I suppose if I came here at all it was to see the ICP Orchestra, Misha Mengelberg and Han Bennink in full swing (the last time I saw them together was when that potted plant got massacred). Tonight it's not just ICP, but ICP meets The Ex. Great, in principle.. my favourite big band and my favourite punk band all in one ear. In practice, it's a mess, though judging from the reaction of the punters I'm the only one to think so-barely two numbers in, as soon as The Ex troop onstage (and their dodgem-car space is severely limited), Misha's oddball Monkisms and accompanimental touches of finesse are quickly crushed under that aforementioned piss-stained wall of sound. Those ICP members who have played with The Ex before on the "Instant" album (Ab Baars on sax, Wolter Wierbos and the indefatigable Bennink) fare better, though the results are like the album, intriguing but lightweight. There are several highspots-Ernst Reijseger's kickass duet with Katrin Ex, Thomas Heberger's trumpet work on Misha's "Romantic Leap of Hares", second cellist Tristan Honsinger's offstage wailing on the same (he's on fine form all evening)-but all in all, the jazz and punk worlds only interact successfully either in total sonic apocalypse or s(t)olid 4/4 vamping, which at times sounds curiously like the pre-Greenaway Michael Nyman Band. As for Misha, cut off, left of stage, hunched over his grand piano.. well, despite the fact nobody can hear his odd flourishes, he seems to be enjoying himself (though he makes no attempt to stifle a couple of spectacular yawns). He and Bennink have the last laugh, shutting up the encore-hungry crowd with a two-man a cappella vocal version of Misha's "Geneurie".

And so on to the coup de grâce, the final act of Mulhouse 98, the appropriately-entitled "Die Like A Dog", an All Star killer quartet consisting of Peter Brötzmann on reeds, Toshinori Kondo on trumpet and electronics, Hamid Drake on drums and what should have been William Parker but turns out to be Kent Kessler on bass..

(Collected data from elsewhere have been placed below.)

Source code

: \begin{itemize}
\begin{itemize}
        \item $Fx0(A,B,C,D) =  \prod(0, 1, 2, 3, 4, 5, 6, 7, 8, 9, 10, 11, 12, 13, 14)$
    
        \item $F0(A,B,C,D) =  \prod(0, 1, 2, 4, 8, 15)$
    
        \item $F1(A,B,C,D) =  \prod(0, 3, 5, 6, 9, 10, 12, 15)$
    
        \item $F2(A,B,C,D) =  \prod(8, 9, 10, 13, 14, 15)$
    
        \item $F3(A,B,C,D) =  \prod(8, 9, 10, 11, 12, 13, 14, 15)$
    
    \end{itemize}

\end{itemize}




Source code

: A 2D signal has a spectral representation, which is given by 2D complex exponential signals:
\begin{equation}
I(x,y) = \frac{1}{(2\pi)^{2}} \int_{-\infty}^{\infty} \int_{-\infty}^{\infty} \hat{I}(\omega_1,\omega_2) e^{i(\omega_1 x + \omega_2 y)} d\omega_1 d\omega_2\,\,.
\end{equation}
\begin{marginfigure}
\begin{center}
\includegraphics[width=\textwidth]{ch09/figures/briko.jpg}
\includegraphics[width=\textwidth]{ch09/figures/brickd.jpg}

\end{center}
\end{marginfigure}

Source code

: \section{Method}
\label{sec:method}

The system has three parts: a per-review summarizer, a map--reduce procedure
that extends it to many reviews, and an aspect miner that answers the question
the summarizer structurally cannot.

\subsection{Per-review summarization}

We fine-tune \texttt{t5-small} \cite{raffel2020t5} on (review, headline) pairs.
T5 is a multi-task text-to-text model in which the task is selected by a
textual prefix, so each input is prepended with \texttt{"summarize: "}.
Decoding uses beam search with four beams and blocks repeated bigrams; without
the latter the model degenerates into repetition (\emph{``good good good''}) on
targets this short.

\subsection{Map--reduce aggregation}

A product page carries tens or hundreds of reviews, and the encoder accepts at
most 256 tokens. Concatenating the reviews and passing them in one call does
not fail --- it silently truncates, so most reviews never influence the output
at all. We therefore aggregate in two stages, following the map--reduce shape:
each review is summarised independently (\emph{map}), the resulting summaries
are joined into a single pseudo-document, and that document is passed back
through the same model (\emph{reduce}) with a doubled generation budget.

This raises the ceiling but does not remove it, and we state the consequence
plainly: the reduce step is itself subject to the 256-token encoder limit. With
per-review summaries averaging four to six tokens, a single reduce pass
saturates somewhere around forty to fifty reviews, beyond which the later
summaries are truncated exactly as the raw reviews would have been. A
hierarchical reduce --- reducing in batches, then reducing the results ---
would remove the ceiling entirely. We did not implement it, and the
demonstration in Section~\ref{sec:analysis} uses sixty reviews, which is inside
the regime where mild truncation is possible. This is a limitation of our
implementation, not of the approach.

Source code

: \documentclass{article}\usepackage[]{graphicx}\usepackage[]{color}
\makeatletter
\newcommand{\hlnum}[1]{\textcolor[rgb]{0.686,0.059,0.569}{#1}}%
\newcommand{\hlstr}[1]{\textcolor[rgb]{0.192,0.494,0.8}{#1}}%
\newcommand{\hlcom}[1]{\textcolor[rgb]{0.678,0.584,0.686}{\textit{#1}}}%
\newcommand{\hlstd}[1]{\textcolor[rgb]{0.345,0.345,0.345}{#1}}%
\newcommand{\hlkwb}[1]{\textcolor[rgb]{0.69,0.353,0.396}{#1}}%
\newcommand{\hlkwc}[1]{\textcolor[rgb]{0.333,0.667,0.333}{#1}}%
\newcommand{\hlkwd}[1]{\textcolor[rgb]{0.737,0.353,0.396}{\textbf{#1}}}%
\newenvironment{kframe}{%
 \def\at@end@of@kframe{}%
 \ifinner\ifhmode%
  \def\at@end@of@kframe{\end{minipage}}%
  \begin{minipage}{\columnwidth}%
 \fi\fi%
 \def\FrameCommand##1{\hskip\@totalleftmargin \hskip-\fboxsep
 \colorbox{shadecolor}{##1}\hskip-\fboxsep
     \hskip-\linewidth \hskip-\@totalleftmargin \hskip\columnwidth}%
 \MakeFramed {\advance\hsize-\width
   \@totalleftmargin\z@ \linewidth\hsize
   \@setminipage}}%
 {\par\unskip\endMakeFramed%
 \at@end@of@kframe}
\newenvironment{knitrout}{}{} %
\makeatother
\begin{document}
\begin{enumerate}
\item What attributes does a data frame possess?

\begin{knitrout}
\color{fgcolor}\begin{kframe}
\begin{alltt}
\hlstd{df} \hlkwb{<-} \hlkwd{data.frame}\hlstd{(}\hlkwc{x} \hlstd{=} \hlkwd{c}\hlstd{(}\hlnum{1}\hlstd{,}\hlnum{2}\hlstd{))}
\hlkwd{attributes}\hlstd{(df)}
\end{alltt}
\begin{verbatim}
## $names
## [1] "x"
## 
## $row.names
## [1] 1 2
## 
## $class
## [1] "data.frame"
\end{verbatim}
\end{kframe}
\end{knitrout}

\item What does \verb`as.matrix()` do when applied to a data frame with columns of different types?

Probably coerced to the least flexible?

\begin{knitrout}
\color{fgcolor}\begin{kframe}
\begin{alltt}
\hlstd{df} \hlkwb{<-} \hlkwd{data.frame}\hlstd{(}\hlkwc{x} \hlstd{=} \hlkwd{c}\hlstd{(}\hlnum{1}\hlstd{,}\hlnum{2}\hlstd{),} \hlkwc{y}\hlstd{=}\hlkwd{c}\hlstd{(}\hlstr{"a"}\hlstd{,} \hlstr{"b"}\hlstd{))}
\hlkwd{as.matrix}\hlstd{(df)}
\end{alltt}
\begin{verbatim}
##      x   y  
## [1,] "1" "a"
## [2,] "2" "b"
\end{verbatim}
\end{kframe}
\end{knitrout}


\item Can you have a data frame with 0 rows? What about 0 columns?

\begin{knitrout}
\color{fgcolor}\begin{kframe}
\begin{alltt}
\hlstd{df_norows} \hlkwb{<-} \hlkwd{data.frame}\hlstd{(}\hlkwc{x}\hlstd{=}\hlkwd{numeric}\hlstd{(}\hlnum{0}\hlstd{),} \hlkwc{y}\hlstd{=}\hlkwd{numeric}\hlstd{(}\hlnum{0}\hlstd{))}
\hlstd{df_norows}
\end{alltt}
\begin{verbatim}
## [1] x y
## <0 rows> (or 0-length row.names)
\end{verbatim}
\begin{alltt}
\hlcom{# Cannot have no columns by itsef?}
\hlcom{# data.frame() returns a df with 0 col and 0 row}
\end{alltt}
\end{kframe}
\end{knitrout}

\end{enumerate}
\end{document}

If you still doubt that different national styles can exist in improv, tonight will set you straight: after the serious intricacy of the English Pauls, and the Dutch cocktail of tradition and madness, here is the titanic Teutonic force of Brötzmann. Put bluntly, Brötzmann doesn't fuck around. That he bears more than a passing resemblance to Bismarck is probably not fortuitous: from the first gut-wrenching bellow, we know he means business. "Die Like A Dog" is his homage to Albert Ayler-the two met briefly in 1965 (Ayler did his military service in Heidelberg), and one can only regret Ayler chose not to live long enough to play with the German. Even so, Brötzmann's epochal 1968 "Machine Gun" has always seemed to me some way away from Ayler's late Impulse albums (I don't share Brötzmann's description of these latter as being some kind of sellout). The searing intensity of "Machine Gun", still burning after thirty years, marked the arrival of a distinctly European free music, as opposed to American free jazz. The polemical differences persist to this day, but what "Die Like A Dog" makes plain is that they're petty and academic: call it free, call it jazz, call it what the hell you want.. this is amazing music. The American rhythm section burns-sorry Parker can't make the gig, but Kessler could even blow him away tonight. That he plays regularly with Hamid Drake, notably behind Ken Vandermark, shows; and Drake on the strength of this set alone is a major force to be reckoned with. As for Kondo, his use of electronics-basically wah and reverb, and not too much of either, thankfully-brings to mind early 70s Miles, especially when Drake sets up a wicked groove, Al Foster, Tony Williams and Mtume rolled into one. Fascinating to hear Brötz blasting out over that! The horn battles, Kondo blowing his (pocket?) trumpet into the stratosphere, playing Donald to Brötz's Albert, are epic affairs. Brötzmann could take on The Ex and win; two thirty-five minute pieces are all it takes to smash the audience to pieces. No encores of course (inconceivable under the circumstances). And barely a hint of a smile on Brötz's face when it's all over. Serious business, playing with the healing force of the universe.